De polis is eerst op het adres van [betrokkene 4] ontvangen op 12 maart 2007, de dag na het overlijden van [betrokkene 4].
- (viii)
Reaal Levensverzekeringen N.V. heeft vanwege het overlijden van [betrokkene 4] een bedrag van € 255.676,22 uitgekeerd onder de kapitaalverzekering. In verband met de onenigheid tussen [eiseres] en [verweerster] over de vraag welke kinderen als begunstigde tot het uitgekeerde bedrag zijn gerechtigd, is dit bedrag geplaatst op de derdenrekening van een notaris.
3.2
Volgens [verweerster] zijn alle vier de kinderen van [betrokkene 4] als begunstigden gerechtigd tot de uitkering, nu [betrokkene 4] geen echtgenote had ten tijde van zijn overlijden. [Eiseres] meent dat alleen de kinderen uit haar relatie met [betrokkene 4] gerechtigd zijn tot de uitkering. In deze procedure stelt zij hierop gerichte vorderingen in.
Aan deze vorderingen heeft [eiseres] ten grondslag gelegd dat het met de bedoeling van [betrokkene 4] overeenstemt dat onder de aanwijzing van 'de kinderen' als begunstigden in de polis alleen de twee kinderen uit de relatie van haar met [betrokkene 4] worden verstaan. In dit verband heeft zij onder meer gewezen op de hiervoor in 3.1 onder (iv) en (v) genoemde wijzigingen die [betrokkene 4] niet lang voor zijn overlijden heeft aangebracht in testament en levensverzekering, en op overleg dat [betrokkene 4] kort voor zijn overlijden heeft gehad met medewerkers van een notariskantoor en een assurantietussenpersoon.

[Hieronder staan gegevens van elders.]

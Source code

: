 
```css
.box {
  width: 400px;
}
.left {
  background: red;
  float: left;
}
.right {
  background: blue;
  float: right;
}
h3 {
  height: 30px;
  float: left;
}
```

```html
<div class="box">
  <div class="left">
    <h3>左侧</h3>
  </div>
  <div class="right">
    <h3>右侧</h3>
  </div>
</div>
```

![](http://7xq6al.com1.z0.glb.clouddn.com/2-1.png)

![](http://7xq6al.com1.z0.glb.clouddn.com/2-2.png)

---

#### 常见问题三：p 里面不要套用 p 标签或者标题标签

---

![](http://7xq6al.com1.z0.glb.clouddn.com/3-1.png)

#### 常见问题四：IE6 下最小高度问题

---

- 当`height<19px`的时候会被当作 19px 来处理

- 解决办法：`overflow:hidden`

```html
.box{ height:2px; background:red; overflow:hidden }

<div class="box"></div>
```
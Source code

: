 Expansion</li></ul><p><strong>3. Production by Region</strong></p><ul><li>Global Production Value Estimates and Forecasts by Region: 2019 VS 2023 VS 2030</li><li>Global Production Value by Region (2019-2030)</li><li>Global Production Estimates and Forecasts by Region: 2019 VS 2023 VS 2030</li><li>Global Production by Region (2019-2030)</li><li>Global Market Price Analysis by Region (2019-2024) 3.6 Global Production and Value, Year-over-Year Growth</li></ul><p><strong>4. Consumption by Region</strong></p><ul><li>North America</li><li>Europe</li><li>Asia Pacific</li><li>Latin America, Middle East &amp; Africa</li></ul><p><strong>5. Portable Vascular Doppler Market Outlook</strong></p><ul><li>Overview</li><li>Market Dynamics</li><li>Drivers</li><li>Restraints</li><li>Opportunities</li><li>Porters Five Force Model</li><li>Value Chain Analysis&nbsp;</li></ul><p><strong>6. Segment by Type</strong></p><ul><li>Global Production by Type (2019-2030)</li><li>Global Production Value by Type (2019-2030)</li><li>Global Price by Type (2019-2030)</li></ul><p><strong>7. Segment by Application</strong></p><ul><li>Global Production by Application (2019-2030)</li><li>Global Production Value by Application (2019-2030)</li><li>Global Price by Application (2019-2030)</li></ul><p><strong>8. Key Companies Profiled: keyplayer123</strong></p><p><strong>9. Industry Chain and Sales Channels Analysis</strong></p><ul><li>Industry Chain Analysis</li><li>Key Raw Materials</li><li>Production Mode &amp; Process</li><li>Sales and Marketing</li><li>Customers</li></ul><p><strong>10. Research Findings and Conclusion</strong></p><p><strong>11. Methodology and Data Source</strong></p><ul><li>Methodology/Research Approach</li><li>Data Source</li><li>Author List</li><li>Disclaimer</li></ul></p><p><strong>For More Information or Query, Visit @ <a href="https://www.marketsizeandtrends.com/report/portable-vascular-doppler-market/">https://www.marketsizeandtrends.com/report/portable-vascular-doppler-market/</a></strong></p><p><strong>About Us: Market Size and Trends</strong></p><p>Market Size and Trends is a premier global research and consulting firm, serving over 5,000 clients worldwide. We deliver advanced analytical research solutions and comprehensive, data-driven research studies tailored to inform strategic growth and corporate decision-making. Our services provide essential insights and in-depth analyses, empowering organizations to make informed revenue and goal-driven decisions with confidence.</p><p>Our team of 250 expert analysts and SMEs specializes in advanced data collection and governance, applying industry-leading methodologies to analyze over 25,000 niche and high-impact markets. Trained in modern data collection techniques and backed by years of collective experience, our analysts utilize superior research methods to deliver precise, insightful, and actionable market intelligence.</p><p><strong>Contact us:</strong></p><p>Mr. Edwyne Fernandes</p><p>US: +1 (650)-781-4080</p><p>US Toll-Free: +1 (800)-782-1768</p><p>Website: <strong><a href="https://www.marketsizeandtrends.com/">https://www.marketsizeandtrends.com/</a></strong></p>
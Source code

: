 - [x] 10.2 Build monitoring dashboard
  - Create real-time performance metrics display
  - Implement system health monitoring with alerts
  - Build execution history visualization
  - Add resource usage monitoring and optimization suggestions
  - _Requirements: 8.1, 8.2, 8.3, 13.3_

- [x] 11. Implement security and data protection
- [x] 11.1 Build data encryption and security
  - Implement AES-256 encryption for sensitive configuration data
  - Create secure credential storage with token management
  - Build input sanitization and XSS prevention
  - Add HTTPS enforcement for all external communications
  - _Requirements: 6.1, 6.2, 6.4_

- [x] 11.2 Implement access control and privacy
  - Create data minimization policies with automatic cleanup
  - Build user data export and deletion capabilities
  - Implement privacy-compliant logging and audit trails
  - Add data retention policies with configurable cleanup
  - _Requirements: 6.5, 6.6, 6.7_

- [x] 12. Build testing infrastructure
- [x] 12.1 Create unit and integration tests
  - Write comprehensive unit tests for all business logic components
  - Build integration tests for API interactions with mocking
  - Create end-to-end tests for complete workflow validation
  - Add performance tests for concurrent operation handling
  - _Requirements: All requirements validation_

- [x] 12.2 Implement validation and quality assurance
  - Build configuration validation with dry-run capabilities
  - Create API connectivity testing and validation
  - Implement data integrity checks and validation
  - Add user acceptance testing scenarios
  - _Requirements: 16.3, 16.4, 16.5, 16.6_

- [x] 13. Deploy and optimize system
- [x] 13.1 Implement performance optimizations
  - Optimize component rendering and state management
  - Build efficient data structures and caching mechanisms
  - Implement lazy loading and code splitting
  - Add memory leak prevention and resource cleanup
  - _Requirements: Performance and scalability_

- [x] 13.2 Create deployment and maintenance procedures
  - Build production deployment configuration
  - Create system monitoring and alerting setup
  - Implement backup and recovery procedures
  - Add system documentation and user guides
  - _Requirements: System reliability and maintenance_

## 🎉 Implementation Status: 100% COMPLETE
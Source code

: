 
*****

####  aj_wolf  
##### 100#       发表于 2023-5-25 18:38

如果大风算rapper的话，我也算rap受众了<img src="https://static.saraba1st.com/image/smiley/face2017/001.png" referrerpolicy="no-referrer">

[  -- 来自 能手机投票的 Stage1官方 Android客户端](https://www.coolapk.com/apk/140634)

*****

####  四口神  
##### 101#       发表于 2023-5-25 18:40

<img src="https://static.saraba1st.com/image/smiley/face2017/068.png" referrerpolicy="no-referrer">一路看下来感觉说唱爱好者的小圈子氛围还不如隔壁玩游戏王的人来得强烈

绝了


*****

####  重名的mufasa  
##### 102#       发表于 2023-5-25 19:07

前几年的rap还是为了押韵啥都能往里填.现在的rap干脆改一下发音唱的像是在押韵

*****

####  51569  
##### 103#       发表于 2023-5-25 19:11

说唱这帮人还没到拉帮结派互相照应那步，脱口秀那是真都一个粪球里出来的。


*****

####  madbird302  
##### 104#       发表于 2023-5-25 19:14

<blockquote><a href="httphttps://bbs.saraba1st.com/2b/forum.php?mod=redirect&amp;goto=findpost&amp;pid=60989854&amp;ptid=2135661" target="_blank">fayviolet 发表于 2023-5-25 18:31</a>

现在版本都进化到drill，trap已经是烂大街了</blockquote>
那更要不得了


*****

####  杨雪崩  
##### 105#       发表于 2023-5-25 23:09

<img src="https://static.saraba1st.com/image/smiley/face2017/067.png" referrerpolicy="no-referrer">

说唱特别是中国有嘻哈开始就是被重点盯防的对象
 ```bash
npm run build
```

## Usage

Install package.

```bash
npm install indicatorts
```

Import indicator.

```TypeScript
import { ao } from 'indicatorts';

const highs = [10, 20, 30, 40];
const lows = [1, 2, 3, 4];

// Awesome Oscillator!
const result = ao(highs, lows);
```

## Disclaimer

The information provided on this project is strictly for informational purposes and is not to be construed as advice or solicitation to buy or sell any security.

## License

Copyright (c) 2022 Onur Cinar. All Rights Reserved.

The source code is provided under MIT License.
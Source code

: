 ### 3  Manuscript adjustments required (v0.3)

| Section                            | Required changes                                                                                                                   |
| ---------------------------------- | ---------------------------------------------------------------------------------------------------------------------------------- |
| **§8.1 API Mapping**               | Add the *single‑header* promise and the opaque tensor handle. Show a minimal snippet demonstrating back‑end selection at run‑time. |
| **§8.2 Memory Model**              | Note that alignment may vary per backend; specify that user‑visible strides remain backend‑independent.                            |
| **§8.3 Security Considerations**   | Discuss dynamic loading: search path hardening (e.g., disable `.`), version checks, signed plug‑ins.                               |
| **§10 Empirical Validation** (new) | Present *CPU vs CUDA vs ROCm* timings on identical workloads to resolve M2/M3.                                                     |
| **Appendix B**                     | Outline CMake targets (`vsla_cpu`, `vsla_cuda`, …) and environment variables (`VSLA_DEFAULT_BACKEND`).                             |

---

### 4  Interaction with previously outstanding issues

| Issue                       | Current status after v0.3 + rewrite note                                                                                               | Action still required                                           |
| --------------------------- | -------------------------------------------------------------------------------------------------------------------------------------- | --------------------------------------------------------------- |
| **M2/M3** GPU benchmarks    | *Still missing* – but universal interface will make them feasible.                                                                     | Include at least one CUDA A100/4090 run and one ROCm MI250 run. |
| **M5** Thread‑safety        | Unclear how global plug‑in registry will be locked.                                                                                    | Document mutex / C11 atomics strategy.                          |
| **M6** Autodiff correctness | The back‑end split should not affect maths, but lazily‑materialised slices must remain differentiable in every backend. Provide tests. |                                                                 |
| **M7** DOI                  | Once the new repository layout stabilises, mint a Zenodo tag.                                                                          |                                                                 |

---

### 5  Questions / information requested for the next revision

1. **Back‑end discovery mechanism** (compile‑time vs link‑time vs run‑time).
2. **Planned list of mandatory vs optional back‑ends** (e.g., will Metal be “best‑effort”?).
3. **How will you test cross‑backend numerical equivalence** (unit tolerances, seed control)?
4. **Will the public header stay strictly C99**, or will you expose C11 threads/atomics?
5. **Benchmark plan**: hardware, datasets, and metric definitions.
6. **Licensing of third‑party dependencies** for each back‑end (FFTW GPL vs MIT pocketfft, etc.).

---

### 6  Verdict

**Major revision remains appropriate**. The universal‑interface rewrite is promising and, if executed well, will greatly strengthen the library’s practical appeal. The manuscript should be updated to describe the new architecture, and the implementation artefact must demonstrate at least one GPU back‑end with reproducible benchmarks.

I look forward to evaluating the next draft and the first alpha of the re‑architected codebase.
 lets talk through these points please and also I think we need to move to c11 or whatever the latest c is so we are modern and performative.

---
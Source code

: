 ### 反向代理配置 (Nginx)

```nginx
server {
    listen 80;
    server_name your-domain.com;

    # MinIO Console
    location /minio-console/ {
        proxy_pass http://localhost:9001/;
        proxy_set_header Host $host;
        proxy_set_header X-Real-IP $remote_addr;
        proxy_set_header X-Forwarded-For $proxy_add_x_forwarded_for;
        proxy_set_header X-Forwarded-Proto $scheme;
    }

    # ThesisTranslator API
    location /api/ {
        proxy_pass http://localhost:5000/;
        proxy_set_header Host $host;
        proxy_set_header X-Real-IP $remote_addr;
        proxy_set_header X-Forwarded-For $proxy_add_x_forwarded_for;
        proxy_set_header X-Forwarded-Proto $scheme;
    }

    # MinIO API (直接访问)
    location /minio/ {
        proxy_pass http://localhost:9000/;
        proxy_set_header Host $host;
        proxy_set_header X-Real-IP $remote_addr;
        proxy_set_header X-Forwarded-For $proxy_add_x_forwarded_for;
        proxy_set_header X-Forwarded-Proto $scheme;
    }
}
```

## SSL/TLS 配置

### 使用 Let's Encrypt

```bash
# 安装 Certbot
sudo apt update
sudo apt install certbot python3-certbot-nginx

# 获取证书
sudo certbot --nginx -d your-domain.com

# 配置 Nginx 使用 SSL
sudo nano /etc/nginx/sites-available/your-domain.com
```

Dat overleg heeft geleid tot de slotsom dat [betrokkene 4] zelf als begunstigde van de kapitaalverzekering diende te worden aangewezen, ook voor het geval van zijn overlijden. Bij deze aanwijzing zou de uitkering bij zijn overlijden namelijk in zijn nalatenschap vallen, waardoor niet alleen de kinderen uit het huwelijk met [verweerster] geen recht zouden kunnen doen gelden op de uitkering, maar [eiseres] ook gedurende haar verdere leven het recht van vruchtgebruik zou hebben met betrekking tot de uitkering. De van Reaal Levensverzekeringen N.V. ontvangen polis van de kapitaalverzekering geeft de bedoeling van [betrokkene 4] dan ook niet juist weer, aldus [eiseres]. [Betrokkene 4] heeft dit niet meer kunnen corrigeren omdat de polis pas daags na zijn plotselinge overlijden is ontvangen. De hiervoor in 3.1 onder (vi) vermelde aanvraag voor de verzekering was voor hem ingevuld door (een medewerker van) de assurantietussenpersoon, die de standaardbegunstiging heeft aangekruist. [Betrokkene 4] heeft niet onderkend dat hij hiermee niet zichzelf als begunstigde aanwees voor het geval van zijn overlijden.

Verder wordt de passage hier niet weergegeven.